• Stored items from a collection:
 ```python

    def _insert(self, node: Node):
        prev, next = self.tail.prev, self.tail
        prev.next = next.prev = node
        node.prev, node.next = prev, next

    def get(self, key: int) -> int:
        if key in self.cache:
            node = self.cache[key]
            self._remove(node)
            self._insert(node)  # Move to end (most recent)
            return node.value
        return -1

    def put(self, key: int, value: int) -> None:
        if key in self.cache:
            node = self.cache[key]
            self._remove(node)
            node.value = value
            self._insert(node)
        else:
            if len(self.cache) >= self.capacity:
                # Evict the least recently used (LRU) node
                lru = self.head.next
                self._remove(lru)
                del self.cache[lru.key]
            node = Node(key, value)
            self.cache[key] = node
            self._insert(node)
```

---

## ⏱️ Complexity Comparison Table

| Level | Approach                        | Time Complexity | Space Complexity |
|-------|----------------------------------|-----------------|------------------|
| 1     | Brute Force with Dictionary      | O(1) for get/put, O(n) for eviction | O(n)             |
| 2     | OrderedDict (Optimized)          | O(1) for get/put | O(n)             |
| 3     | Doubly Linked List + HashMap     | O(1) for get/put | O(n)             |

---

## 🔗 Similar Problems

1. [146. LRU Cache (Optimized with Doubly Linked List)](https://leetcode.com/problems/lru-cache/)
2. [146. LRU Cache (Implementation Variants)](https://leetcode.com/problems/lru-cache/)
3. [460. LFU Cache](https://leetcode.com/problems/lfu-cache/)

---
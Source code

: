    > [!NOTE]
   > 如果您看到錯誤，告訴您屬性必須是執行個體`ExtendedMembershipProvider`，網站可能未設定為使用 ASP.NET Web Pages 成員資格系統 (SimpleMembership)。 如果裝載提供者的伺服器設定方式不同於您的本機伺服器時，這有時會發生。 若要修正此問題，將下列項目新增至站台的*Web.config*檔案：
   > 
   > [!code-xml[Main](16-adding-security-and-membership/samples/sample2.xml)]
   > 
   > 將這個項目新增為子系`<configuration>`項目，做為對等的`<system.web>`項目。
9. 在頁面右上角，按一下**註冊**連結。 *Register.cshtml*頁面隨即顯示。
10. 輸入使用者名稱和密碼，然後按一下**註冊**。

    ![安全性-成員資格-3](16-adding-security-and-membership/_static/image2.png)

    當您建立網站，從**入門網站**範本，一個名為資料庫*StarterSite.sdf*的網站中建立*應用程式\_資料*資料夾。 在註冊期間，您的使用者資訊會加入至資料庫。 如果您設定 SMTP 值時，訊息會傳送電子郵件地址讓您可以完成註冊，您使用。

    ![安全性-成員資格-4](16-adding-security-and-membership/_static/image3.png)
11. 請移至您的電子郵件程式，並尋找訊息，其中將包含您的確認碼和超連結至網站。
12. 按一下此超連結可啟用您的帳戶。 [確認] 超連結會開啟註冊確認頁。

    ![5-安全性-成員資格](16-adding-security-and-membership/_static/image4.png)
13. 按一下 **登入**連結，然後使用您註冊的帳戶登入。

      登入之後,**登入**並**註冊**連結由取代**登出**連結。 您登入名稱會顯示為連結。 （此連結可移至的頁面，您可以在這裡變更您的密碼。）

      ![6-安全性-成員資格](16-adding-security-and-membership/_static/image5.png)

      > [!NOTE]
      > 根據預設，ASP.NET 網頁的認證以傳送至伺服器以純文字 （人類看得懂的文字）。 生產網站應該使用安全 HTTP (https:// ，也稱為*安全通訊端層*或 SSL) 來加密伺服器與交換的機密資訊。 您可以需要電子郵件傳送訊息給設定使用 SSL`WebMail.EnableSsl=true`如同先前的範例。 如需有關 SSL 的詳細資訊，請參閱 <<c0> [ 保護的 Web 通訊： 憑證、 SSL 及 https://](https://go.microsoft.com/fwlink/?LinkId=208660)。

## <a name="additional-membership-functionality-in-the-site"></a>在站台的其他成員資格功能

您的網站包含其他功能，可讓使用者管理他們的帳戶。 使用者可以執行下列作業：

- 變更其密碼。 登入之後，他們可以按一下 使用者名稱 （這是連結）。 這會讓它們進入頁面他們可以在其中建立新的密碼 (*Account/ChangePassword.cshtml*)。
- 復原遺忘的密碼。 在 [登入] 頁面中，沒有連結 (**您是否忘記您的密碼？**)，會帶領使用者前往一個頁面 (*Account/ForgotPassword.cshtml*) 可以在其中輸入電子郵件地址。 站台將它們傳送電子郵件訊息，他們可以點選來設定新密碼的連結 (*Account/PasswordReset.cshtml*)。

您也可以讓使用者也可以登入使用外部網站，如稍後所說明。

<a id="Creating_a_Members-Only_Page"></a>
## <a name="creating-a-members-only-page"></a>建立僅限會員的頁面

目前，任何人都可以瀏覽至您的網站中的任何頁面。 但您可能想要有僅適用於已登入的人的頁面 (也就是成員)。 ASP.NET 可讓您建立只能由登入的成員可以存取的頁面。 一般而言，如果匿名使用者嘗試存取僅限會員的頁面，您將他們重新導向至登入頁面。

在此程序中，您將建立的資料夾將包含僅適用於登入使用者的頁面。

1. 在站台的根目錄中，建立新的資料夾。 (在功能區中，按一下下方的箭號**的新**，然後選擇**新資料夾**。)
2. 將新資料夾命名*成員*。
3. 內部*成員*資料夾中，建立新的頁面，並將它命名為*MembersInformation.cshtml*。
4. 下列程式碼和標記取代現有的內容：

• Work to be completed:
Report each line in the data that holds the word "security".

• Written reply:
   > [!code-xml[Main](16-adding-security-and-membership/samples/sample2.xml)]
    ![安全性-成員資格-3](16-adding-security-and-membership/_static/image2.png)
    ![安全性-成員資格-4](16-adding-security-and-membership/_static/image3.png)
    ![5-安全性-成員資格](16-adding-security-and-membership/_static/image4.png)
      ![6-安全性-成員資格](16-adding-security-and-membership/_static/image5.png)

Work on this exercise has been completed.